*ASSIGNMENT*. Here is the task for the records below: repeat exactly the lines from the one with "你可能没看明白 watch 有啥用，我们再来看下，如果还是同样的场景，我们没有" to the one with "命令来取消目前对键的监视， 中途放弃这个事务， 并等待事务的下次尝试。", both included, and nothing else.

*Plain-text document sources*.
BEGIN
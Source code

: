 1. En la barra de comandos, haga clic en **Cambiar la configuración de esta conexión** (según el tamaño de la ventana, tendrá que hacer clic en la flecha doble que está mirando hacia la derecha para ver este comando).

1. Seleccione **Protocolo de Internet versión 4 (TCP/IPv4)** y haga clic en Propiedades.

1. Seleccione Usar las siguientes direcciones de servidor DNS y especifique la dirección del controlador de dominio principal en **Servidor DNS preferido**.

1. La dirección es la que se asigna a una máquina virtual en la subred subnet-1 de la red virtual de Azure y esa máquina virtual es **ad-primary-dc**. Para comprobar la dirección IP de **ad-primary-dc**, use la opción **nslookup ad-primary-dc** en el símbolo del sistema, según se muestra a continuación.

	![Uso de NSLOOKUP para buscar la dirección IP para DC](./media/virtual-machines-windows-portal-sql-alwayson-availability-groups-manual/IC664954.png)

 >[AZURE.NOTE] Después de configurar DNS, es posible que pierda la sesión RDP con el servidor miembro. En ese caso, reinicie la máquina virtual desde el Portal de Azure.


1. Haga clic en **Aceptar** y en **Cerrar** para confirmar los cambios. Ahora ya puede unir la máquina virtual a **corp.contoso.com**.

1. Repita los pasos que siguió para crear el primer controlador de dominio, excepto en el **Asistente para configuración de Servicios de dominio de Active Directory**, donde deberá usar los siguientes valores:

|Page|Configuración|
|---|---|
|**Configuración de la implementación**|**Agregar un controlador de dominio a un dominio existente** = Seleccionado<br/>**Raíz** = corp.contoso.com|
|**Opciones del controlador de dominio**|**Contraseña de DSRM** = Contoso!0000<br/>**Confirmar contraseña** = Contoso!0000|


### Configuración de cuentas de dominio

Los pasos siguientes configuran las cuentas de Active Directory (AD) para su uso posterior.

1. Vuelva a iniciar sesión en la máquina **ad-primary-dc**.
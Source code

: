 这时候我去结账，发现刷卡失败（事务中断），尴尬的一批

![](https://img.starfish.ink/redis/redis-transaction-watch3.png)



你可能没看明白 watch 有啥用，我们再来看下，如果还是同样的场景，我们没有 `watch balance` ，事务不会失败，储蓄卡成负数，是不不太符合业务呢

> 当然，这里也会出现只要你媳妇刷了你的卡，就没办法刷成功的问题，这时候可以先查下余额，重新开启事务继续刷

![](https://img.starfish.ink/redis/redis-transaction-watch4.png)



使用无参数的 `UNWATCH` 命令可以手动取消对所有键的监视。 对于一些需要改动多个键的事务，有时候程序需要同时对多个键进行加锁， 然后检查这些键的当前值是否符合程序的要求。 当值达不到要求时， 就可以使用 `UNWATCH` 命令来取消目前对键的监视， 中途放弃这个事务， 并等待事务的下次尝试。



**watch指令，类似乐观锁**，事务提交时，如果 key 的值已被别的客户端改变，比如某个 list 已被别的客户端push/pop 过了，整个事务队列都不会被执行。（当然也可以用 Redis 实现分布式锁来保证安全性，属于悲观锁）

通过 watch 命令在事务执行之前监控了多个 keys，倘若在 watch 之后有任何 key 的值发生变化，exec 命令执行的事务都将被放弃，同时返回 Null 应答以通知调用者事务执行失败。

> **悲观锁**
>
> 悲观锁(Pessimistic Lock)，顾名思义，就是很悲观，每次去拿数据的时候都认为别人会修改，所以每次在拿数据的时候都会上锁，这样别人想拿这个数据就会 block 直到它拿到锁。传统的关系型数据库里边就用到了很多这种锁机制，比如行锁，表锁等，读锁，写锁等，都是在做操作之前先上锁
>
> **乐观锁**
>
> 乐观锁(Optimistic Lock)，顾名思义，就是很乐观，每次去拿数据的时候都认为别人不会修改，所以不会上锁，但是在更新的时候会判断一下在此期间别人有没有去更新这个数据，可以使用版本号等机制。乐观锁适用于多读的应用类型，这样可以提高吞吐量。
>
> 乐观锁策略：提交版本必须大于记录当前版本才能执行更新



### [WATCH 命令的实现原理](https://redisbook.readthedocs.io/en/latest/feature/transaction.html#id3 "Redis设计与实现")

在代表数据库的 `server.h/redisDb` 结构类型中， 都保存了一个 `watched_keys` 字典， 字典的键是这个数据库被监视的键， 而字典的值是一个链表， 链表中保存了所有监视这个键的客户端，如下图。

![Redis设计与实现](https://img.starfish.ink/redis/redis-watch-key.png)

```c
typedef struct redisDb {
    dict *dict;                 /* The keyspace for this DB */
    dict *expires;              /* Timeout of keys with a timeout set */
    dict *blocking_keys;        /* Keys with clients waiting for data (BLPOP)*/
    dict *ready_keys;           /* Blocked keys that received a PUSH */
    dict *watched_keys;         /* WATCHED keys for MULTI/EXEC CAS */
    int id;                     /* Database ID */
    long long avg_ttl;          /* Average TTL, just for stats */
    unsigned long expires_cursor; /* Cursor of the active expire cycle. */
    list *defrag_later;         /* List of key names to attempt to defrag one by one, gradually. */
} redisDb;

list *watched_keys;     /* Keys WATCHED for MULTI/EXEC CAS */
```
END
BEGIN
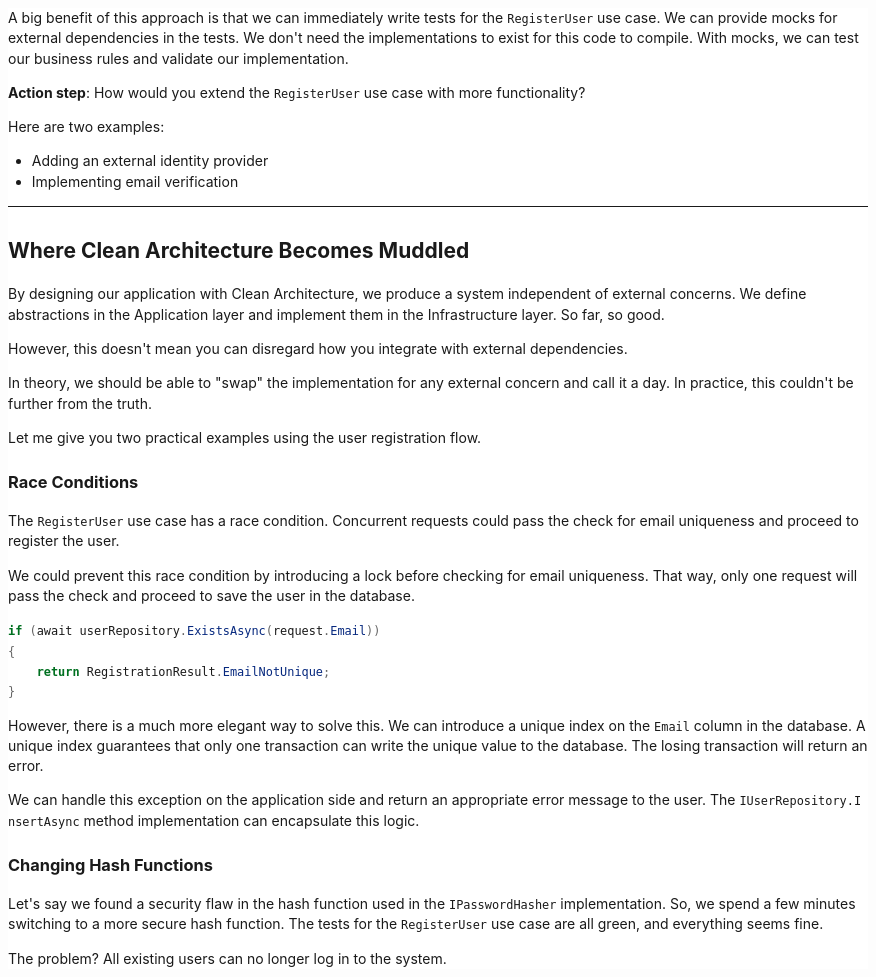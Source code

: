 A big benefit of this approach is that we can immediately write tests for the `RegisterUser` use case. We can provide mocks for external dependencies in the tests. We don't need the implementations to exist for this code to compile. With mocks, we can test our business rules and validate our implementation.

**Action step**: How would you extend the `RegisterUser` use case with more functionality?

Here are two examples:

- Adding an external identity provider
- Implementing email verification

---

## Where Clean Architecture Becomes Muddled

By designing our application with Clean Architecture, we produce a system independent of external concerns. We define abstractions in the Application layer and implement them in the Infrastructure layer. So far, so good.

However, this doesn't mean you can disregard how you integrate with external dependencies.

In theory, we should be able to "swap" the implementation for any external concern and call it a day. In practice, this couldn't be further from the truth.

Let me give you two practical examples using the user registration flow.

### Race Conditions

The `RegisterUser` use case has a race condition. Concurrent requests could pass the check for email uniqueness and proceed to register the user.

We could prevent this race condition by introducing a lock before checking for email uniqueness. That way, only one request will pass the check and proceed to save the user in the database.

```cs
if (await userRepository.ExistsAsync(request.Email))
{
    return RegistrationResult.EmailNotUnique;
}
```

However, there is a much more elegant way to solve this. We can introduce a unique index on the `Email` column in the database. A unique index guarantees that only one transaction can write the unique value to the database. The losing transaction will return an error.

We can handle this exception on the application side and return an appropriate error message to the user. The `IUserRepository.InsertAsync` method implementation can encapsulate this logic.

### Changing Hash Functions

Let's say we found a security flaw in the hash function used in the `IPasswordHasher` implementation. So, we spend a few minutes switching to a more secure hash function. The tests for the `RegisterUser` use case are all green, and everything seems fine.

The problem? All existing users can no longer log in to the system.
END
*SOLUTION FOR THIS EXERCISE*.
你可能没看明白 watch 有啥用，我们再来看下，如果还是同样的场景，我们没有 `watch balance` ，事务不会失败，储蓄卡成负数，是不不太符合业务呢

> 当然，这里也会出现只要你媳妇刷了你的卡，就没办法刷成功的问题，这时候可以先查下余额，重新开启事务继续刷

![](https://img.starfish.ink/redis/redis-transaction-watch4.png)



使用无参数的 `UNWATCH` 命令可以手动取消对所有键的监视。 对于一些需要改动多个键的事务，有时候程序需要同时对多个键进行加锁， 然后检查这些键的当前值是否符合程序的要求。 当值达不到要求时， 就可以使用 `UNWATCH` 命令来取消目前对键的监视， 中途放弃这个事务， 并等待事务的下次尝试。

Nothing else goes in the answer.